**** DATA UNDER STUDY ****
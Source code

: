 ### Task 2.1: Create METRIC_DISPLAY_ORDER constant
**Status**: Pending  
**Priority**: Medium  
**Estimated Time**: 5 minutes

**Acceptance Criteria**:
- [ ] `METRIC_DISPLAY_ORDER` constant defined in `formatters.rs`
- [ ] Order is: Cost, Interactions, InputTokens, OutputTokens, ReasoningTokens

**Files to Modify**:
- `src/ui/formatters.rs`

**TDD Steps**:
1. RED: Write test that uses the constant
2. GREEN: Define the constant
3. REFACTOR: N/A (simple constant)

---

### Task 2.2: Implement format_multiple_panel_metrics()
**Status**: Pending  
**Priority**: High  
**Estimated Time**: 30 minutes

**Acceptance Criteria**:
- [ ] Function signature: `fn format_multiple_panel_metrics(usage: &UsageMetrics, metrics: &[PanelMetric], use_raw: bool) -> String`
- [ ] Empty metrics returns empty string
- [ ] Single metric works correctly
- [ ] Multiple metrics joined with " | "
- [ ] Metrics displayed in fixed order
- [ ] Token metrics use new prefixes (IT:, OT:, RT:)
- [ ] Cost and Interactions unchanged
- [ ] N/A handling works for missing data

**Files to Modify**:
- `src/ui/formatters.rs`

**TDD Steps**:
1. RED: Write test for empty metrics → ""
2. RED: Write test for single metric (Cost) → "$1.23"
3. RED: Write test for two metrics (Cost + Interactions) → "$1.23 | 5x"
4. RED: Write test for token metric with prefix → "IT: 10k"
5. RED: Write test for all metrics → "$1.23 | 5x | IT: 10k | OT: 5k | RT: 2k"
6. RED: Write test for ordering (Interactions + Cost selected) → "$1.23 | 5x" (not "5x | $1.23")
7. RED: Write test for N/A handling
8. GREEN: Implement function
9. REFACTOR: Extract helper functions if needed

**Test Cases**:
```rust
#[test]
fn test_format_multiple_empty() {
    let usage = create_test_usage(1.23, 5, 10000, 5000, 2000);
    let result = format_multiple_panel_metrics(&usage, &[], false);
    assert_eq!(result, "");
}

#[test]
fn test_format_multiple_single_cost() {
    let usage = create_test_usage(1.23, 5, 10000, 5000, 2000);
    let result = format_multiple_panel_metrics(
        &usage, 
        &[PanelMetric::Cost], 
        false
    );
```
****
WHAT THE TASK REQUIRES: Reproduce the entries above in full, so that each one reads exactly as before.

FINISHED EXERCISE:
Source code

: ### Task 2.1: Create METRIC_DISPLAY_ORDER constant
**Status**: Pending  
**Priority**: Medium  
**Estimated Time**: 5 minutes

**Acceptance Criteria**:
- [ ] `METRIC_DISPLAY_ORDER` constant defined in `formatters.rs`
- [ ] Order is: Cost, Interactions, InputTokens, OutputTokens, ReasoningTokens

**Files to Modify**:
- `src/ui/formatters.rs`

**TDD Steps**:
1. RED: Write test that uses the constant
2. GREEN: Define the constant
3. REFACTOR: N/A (simple constant)

---

### Task 2.2: Implement format_multiple_panel_metrics()
**Status**: Pending  
**Priority**: High  
**Estimated Time**: 30 minutes

**Acceptance Criteria**:
- [ ] Function signature: `fn format_multiple_panel_metrics(usage: &UsageMetrics, metrics: &[PanelMetric], use_raw: bool) -> String`
- [ ] Empty metrics returns empty string
- [ ] Single metric works correctly
- [ ] Multiple metrics joined with " | "
- [ ] Metrics displayed in fixed order
- [ ] Token metrics use new prefixes (IT:, OT:, RT:)
- [ ] Cost and Interactions unchanged
- [ ] N/A handling works for missing data

**Files to Modify**:
- `src/ui/formatters.rs`

**TDD Steps**:
1. RED: Write test for empty metrics → ""
2. RED: Write test for single metric (Cost) → "$1.23"
3. RED: Write test for two metrics (Cost + Interactions) → "$1.23 | 5x"
4. RED: Write test for token metric with prefix → "IT: 10k"
5. RED: Write test for all metrics → "$1.23 | 5x | IT: 10k | OT: 5k | RT: 2k"
6. RED: Write test for ordering (Interactions + Cost selected) → "$1.23 | 5x" (not "5x | $1.23")
7. RED: Write test for N/A handling
8. GREEN: Implement function
9. REFACTOR: Extract helper functions if needed

**Test Cases**:
```rust
#[test]
fn test_format_multiple_empty() {
    let usage = create_test_usage(1.23, 5, 10000, 5000, 2000);
    let result = format_multiple_panel_metrics(&usage, &[], false);
    assert_eq!(result, "");
}

#[test]
fn test_format_multiple_single_cost() {
    let usage = create_test_usage(1.23, 5, 10000, 5000, 2000);
    let result = format_multiple_panel_metrics(
        &usage, 
        &[PanelMetric::Cost], 
        false
    );
```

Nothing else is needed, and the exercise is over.